Yes, it points to an Android native app, not a tool on the web. The real irony is that the Webmaker platform was on the web. It was a browser-agnostic tool that worked quite well on mobile. It taught and encouraged you to explore concepts like HTML, CSS, and JavaScript to create animations and basic pages.
This new app? It has you place a picture and text, and a button to play through like a slide-show…That is all. It is that simple…but this is not teaching web literacy at all. In fact, the resulting pieces are not accessible from a web browser! No, I am not joking. This is the URI for the resulting shared item:
webmaker://play?user=50713&project=4309#Intent;scheme=webmaker;package=org.mozilla.webmaker;S.browser_fallback_url=https%3A%2F%2Fplay.google.com%2Fstore%2Fapps%2Fdetails%3Fid%3Dorg.mozilla.webmaker;end
I am not exactly sure who Mozilla are trying to fool with this endeavor, especially when the previous attempt was such a nice tool that I could recommend to anyone. In fact, I should call Mozilla out for this publicly, as one of their goals is Web Literacy. This Webmaker tool is not only outside of the open web, but is actually a walled garden of its own, and has little to do with teaching actual site-making skills
The reason I sound a bit perturbed by this is because, as I will often mention, I am a proponent of the open web and web literacy. I believe that people should be given free materials to learn how to make their own presence on the web through their own hands, including some level of basic free hosting. This is something I had when first learning web design in late 1990s, and free hosts do exist today.
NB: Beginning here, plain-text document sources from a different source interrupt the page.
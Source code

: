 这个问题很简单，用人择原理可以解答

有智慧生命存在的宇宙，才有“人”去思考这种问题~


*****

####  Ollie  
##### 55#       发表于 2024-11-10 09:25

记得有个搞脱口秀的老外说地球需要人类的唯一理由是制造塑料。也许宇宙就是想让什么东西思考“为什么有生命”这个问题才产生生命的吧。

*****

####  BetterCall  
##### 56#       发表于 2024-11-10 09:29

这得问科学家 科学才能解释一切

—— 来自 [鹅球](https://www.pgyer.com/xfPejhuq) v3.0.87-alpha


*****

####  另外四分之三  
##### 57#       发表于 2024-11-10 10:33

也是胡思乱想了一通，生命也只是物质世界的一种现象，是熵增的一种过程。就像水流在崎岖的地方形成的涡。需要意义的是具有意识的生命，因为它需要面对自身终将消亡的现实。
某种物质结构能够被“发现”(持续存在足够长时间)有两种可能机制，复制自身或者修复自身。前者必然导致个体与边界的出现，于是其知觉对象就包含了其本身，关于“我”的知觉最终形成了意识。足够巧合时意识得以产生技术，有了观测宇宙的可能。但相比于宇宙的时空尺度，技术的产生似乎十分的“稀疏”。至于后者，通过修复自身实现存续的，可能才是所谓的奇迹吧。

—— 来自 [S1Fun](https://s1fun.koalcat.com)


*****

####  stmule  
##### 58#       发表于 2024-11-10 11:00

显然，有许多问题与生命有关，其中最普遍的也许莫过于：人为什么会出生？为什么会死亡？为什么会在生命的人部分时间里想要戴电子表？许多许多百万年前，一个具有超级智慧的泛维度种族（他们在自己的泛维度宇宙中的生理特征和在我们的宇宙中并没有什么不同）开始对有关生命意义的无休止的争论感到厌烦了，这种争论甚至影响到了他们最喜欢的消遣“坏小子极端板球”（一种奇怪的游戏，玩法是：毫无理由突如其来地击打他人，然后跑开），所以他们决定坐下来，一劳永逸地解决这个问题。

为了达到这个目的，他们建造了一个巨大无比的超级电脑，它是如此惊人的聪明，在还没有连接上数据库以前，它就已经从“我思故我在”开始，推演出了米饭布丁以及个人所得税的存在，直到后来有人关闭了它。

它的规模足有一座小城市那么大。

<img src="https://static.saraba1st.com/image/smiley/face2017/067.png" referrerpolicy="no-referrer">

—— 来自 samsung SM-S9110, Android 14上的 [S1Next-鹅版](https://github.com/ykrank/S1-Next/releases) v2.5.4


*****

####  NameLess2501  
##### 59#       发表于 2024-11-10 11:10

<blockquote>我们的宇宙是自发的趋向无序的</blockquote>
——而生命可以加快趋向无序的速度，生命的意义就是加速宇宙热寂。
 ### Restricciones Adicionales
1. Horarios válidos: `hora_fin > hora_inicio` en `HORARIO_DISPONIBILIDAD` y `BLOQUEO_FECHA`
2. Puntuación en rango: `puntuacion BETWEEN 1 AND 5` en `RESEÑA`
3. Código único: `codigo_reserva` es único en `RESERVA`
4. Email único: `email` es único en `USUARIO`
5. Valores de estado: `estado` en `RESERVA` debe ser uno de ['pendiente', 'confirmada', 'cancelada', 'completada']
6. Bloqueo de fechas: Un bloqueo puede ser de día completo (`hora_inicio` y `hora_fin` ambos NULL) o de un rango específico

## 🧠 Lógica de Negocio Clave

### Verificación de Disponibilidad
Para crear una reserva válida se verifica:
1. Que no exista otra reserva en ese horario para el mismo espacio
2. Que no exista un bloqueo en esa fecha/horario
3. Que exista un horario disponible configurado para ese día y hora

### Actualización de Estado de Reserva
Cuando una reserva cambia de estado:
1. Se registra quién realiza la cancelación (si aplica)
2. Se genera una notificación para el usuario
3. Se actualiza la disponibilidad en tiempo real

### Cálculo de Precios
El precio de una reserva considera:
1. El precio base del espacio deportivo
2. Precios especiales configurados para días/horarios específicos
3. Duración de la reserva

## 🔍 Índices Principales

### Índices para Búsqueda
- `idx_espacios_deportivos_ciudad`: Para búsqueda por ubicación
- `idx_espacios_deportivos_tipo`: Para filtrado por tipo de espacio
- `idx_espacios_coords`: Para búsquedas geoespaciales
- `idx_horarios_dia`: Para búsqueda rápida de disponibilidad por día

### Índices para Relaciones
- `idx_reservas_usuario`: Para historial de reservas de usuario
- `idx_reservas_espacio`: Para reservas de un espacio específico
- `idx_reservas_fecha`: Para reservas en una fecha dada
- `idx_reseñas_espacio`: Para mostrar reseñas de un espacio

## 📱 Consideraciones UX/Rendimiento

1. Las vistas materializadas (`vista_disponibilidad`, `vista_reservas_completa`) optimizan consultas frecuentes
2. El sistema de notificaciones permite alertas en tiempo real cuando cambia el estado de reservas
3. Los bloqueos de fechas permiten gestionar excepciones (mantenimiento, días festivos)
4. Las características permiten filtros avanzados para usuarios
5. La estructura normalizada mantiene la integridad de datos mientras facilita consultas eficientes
If Mozilla wishes to promote web literacy, they should promote actual web literacy, just as they are through their Maker Parties and Mozilla Developer Network. They should be giving people tools to work on such projects, like mobile-friendly versions of Composer—and updating the SeaMonkey Composer itself while they are at it. Give people tools to easily create websites and applications for the web, and make it fun to learn those skills. Show that those skills are not something that only geeks and web designers/developers should know.
"If you build it, they will come." Netscape built Mozilla, and people flocked to it, even if it was not when they expected them to flock to it. Google built Chrome, and people flocked to it because of the name alone. Mozilla built Webmaker, and while people did not flock to it at first, they did not exactly give it enough time before moving on to another idea.
In the end, I feel that Mozilla is making a mistake. They need to show people why the open web is better than native applications, especially if their goal is to promote the open web and web literacy. Putting an Android application that allows people to create a slide deck that can only be seen in the application is the exact opposite of what is needed.
Mozilla needs to fix this mistake. Do not fire anyone. Do not try to blame anyone. Just simply fix this issue. The idea of the open web is already being lost on people using the application. Fixing it should be the highest priority.